Problem to work on | Starting at the line that contains "突然offer就给撕掉了，说", restate every line word for word through the end of the entries.
───── Given entries ─────
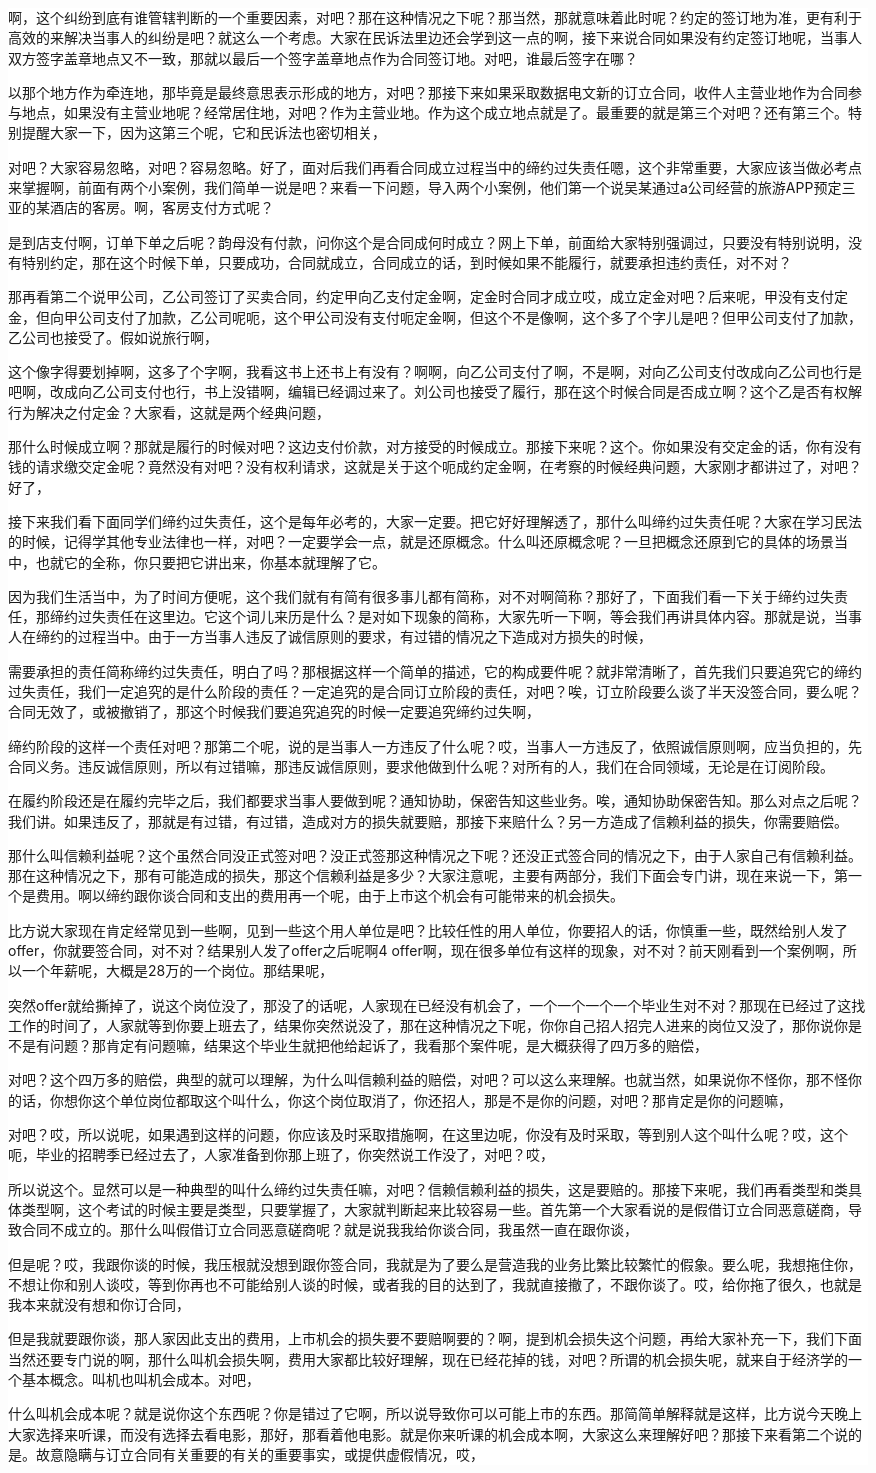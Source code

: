 啊，这个纠纷到底有谁管辖判断的一个重要因素，对吧？那在这种情况之下呢？那当然，那就意味着此时呢？约定的签订地为准，更有利于高效的来解决当事人的纠纷是吧？就这么一个考虑。大家在民诉法里边还会学到这一点的啊，接下来说合同如果没有约定签订地呢，当事人双方签字盖章地点又不一致，那就以最后一个签字盖章地点作为合同签订地。对吧，谁最后签字在哪？

以那个地方作为牵连地，那毕竟是最终意思表示形成的地方，对吧？那接下来如果采取数据电文新的订立合同，收件人主营业地作为合同参与地点，如果没有主营业地呢？经常居住地，对吧？作为主营业地。作为这个成立地点就是了。最重要的就是第三个对吧？还有第三个。特别提醒大家一下，因为这第三个呢，它和民诉法也密切相关，

对吧？大家容易忽略，对吧？容易忽略。好了，面对后我们再看合同成立过程当中的缔约过失责任嗯，这个非常重要，大家应该当做必考点来掌握啊，前面有两个小案例，我们简单一说是吧？来看一下问题，导入两个小案例，他们第一个说吴某通过a公司经营的旅游APP预定三亚的某酒店的客房。啊，客房支付方式呢？

是到店支付啊，订单下单之后呢？韵母没有付款，问你这个是合同成何时成立？网上下单，前面给大家特别强调过，只要没有特别说明，没有特别约定，那在这个时候下单，只要成功，合同就成立，合同成立的话，到时候如果不能履行，就要承担违约责任，对不对？

那再看第二个说甲公司，乙公司签订了买卖合同，约定甲向乙支付定金啊，定金时合同才成立哎，成立定金对吧？后来呢，甲没有支付定金，但向甲公司支付了加款，乙公司呢呃，这个甲公司没有支付呃定金啊，但这个不是像啊，这个多了个字儿是吧？但甲公司支付了加款，乙公司也接受了。假如说旅行啊，

这个像字得要划掉啊，这多了个字啊，我看这书上还书上有没有？啊啊，向乙公司支付了啊，不是啊，对向乙公司支付改成向乙公司也行是吧啊，改成向乙公司支付也行，书上没错啊，编辑已经调过来了。刘公司也接受了履行，那在这个时候合同是否成立啊？这个乙是否有权解行为解决之付定金？大家看，这就是两个经典问题，

那什么时候成立啊？那就是履行的时候对吧？这边支付价款，对方接受的时候成立。那接下来呢？这个。你如果没有交定金的话，你有没有钱的请求缴交定金呢？竟然没有对吧？没有权利请求，这就是关于这个呃成约定金啊，在考察的时候经典问题，大家刚才都讲过了，对吧？好了，

接下来我们看下面同学们缔约过失责任，这个是每年必考的，大家一定要。把它好好理解透了，那什么叫缔约过失责任呢？大家在学习民法的时候，记得学其他专业法律也一样，对吧？一定要学会一点，就是还原概念。什么叫还原概念呢？一旦把概念还原到它的具体的场景当中，也就它的全称，你只要把它讲出来，你基本就理解了它。

因为我们生活当中，为了时间方便呢，这个我们就有有简有很多事儿都有简称，对不对啊简称？那好了，下面我们看一下关于缔约过失责任，那缔约过失责任在这里边。它这个词儿来历是什么？是对如下现象的简称，大家先听一下啊，等会我们再讲具体内容。那就是说，当事人在缔约的过程当中。由于一方当事人违反了诚信原则的要求，有过错的情况之下造成对方损失的时候，

需要承担的责任简称缔约过失责任，明白了吗？那根据这样一个简单的描述，它的构成要件呢？就非常清晰了，首先我们只要追究它的缔约过失责任，我们一定追究的是什么阶段的责任？一定追究的是合同订立阶段的责任，对吧？唉，订立阶段要么谈了半天没签合同，要么呢？合同无效了，或被撤销了，那这个时候我们要追究追究的时候一定要追究缔约过失啊，

缔约阶段的这样一个责任对吧？那第二个呢，说的是当事人一方违反了什么呢？哎，当事人一方违反了，依照诚信原则啊，应当负担的，先合同义务。违反诚信原则，所以有过错嘛，那违反诚信原则，要求他做到什么呢？对所有的人，我们在合同领域，无论是在订阅阶段。

在履约阶段还是在履约完毕之后，我们都要求当事人要做到呢？通知协助，保密告知这些业务。唉，通知协助保密告知。那么对点之后呢？我们讲。如果违反了，那就是有过错，有过错，造成对方的损失就要赔，那接下来赔什么？另一方造成了信赖利益的损失，你需要赔偿。

那什么叫信赖利益呢？这个虽然合同没正式签对吧？没正式签那这种情况之下呢？还没正式签合同的情况之下，由于人家自己有信赖利益。那在这种情况之下，那有可能造成的损失，那这个信赖利益是多少？大家注意呢，主要有两部分，我们下面会专门讲，现在来说一下，第一个是费用。啊以缔约跟你谈合同和支出的费用再一个呢，由于上市这个机会有可能带来的机会损失。

比方说大家现在肯定经常见到一些啊，见到一些这个用人单位是吧？比较任性的用人单位，你要招人的话，你慎重一些，既然给别人发了offer，你就要签合同，对不对？结果别人发了offer之后呢啊4 offer啊，现在很多单位有这样的现象，对不对？前天刚看到一个案例啊，所以一个年薪呢，大概是28万的一个岗位。那结果呢，

突然offer就给撕掉了，说这个岗位没了，那没了的话呢，人家现在已经没有机会了，一个一个一个一个毕业生对不对？那现在已经过了这找工作的时间了，人家就等到你要上班去了，结果你突然说没了，那在这种情况之下呢，你你自己招人招完人进来的岗位又没了，那你说你是不是有问题？那肯定有问题嘛，结果这个毕业生就把他给起诉了，我看那个案件呢，是大概获得了四万多的赔偿，

对吧？这个四万多的赔偿，典型的就可以理解，为什么叫信赖利益的赔偿，对吧？可以这么来理解。也就当然，如果说你不怪你，那不怪你的话，你想你这个单位岗位都取这个叫什么，你这个岗位取消了，你还招人，那是不是你的问题，对吧？那肯定是你的问题嘛，

对吧？哎，所以说呢，如果遇到这样的问题，你应该及时采取措施啊，在这里边呢，你没有及时采取，等到别人这个叫什么呢？哎，这个呃，毕业的招聘季已经过去了，人家准备到你那上班了，你突然说工作没了，对吧？哎，

所以说这个。显然可以是一种典型的叫什么缔约过失责任嘛，对吧？信赖信赖利益的损失，这是要赔的。那接下来呢，我们再看类型和类具体类型啊，这个考试的时候主要是类型，只要掌握了，大家就判断起来比较容易一些。首先第一个大家看说的是假借订立合同恶意磋商，导致合同不成立的。那什么叫假借订立合同恶意磋商呢？就是说我我给你谈合同，我虽然一直在跟你谈，

但是呢？哎，我跟你谈的时候，我压根就没想到跟你签合同，我就是为了要么是营造我的业务比繁比较繁忙的假象。要么呢，我想拖住你，不想让你和别人谈哎，等到你再也不可能给别人谈的时候，或者我的目的达到了，我就直接撤了，不跟你谈了。哎，给你拖了很久，也就是我本来就没有想和你订合同，

但是我就要跟你谈，那人家因此支出的费用，上市机会的损失要不要赔啊要的？啊，提到机会损失这个问题，再给大家补充一下，我们下面当然还要专门说的啊，那什么叫机会损失啊，费用大家都比较好理解，现在已经花掉的钱，对吧？所谓的机会损失呢，就来自于经济学的一个基本概念。叫机也叫机会成本。对吧，

什么叫机会成本呢？就是说你这个东西呢？你是错过了它啊，所以说导致你可以可能上市的东西。那简简单解释就是这样，比方说今天晚上大家选择来听课，而没有选择去看电影，那好，那看着他电影。就是你来听课的机会成本啊，大家这么来理解好吧？那接下来看第二个说的是。故意隐瞒与订立合同有关重要的有关的重要事实，或提供虚假情况，哎，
─────
Answer to this problem |
突然offer就给撕掉了，说这个岗位没了，那没了的话呢，人家现在已经没有机会了，一个一个一个一个毕业生对不对？那现在已经过了这找工作的时间了，人家就等到你要上班去了，结果你突然说没了，那在这种情况之下呢，你你自己招人招完人进来的岗位又没了，那你说你是不是有问题？那肯定有问题嘛，结果这个毕业生就把他给起诉了，我看那个案件呢，是大概获得了四万多的赔偿，

对吧？这个四万多的赔偿，典型的就可以理解，为什么叫信赖利益的赔偿，对吧？可以这么来理解。也就当然，如果说你不怪你，那不怪你的话，你想你这个单位岗位都取这个叫什么，你这个岗位取消了，你还招人，那是不是你的问题，对吧？那肯定是你的问题嘛，

对吧？哎，所以说呢，如果遇到这样的问题，你应该及时采取措施啊，在这里边呢，你没有及时采取，等到别人这个叫什么呢？哎，这个呃，毕业的招聘季已经过去了，人家准备到你那上班了，你突然说工作没了，对吧？哎，

所以说这个。显然可以是一种典型的叫什么缔约过失责任嘛，对吧？信赖信赖利益的损失，这是要赔的。那接下来呢，我们再看类型和类具体类型啊，这个考试的时候主要是类型，只要掌握了，大家就判断起来比较容易一些。首先第一个大家看说的是假借订立合同恶意磋商，导致合同不成立的。那什么叫假借订立合同恶意磋商呢？就是说我我给你谈合同，我虽然一直在跟你谈，

但是呢？哎，我跟你谈的时候，我压根就没想到跟你签合同，我就是为了要么是营造我的业务比繁比较繁忙的假象。要么呢，我想拖住你，不想让你和别人谈哎，等到你再也不可能给别人谈的时候，或者我的目的达到了，我就直接撤了，不跟你谈了。哎，给你拖了很久，也就是我本来就没有想和你订合同，

但是我就要跟你谈，那人家因此支出的费用，上市机会的损失要不要赔啊要的？啊，提到机会损失这个问题，再给大家补充一下，我们下面当然还要专门说的啊，那什么叫机会损失啊，费用大家都比较好理解，现在已经花掉的钱，对吧？所谓的机会损失呢，就来自于经济学的一个基本概念。叫机也叫机会成本。对吧，

什么叫机会成本呢？就是说你这个东西呢？你是错过了它啊，所以说导致你可以可能上市的东西。那简简单解释就是这样，比方说今天晚上大家选择来听课，而没有选择去看电影，那好，那看着他电影。就是你来听课的机会成本啊，大家这么来理解好吧？那接下来看第二个说的是。故意隐瞒与订立合同有关重要的有关的重要事实，或提供虚假情况，哎，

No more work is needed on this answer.